[Stored data entries]
# # # #

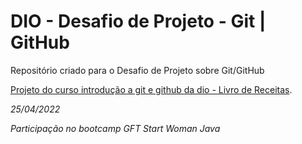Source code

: # DIO - Desafio de Projeto - Git | GitHub

Repositório criado para o Desafio de Projeto sobre Git/GitHub

[Projeto do curso introdução a git e github da dio - Livro de Receitas](https://github.com/Brunarquino/livro-receitas).

*25/04/2022*

*Participação no bootcamp GFT Start Woman Java*
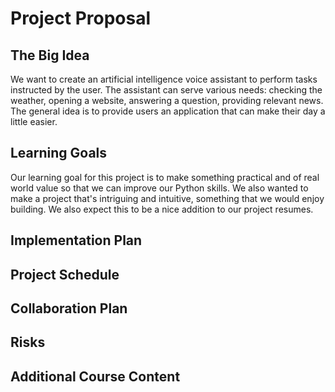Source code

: # Project Proposal

## The Big Idea
We want to create an artificial intelligence voice assistant to perform tasks instructed by the user. The assistant can serve various needs: checking the weather, opening a website, answering a question, providing relevant news. The general idea is to provide users an application that can make their day a little easier. 

## Learning Goals
Our learning goal for this project is to make something practical and of real world value so that we can improve our Python skills. We also wanted to make a project that's intriguing and intuitive, something that we would enjoy building. We also expect this to be a nice addition to our project resumes.

## Implementation Plan

## Project Schedule

## Collaboration Plan

## Risks

## Additional Course Content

# # # #

Brief: Word for word, retype the lines from the one that contains "Start Woman Java*" through the final line of the data, both ends included, excluding pictures.

Exercise output:
*Participação no bootcamp GFT Start Woman Java*
Source code

: # Project Proposal

## The Big Idea
We want to create an artificial intelligence voice assistant to perform tasks instructed by the user. The assistant can serve various needs: checking the weather, opening a website, answering a question, providing relevant news. The general idea is to provide users an application that can make their day a little easier. 

## Learning Goals
Our learning goal for this project is to make something practical and of real world value so that we can improve our Python skills. We also wanted to make a project that's intriguing and intuitive, something that we would enjoy building. We also expect this to be a nice addition to our project resumes.

## Implementation Plan

## Project Schedule

## Collaboration Plan

## Risks

## Additional Course Content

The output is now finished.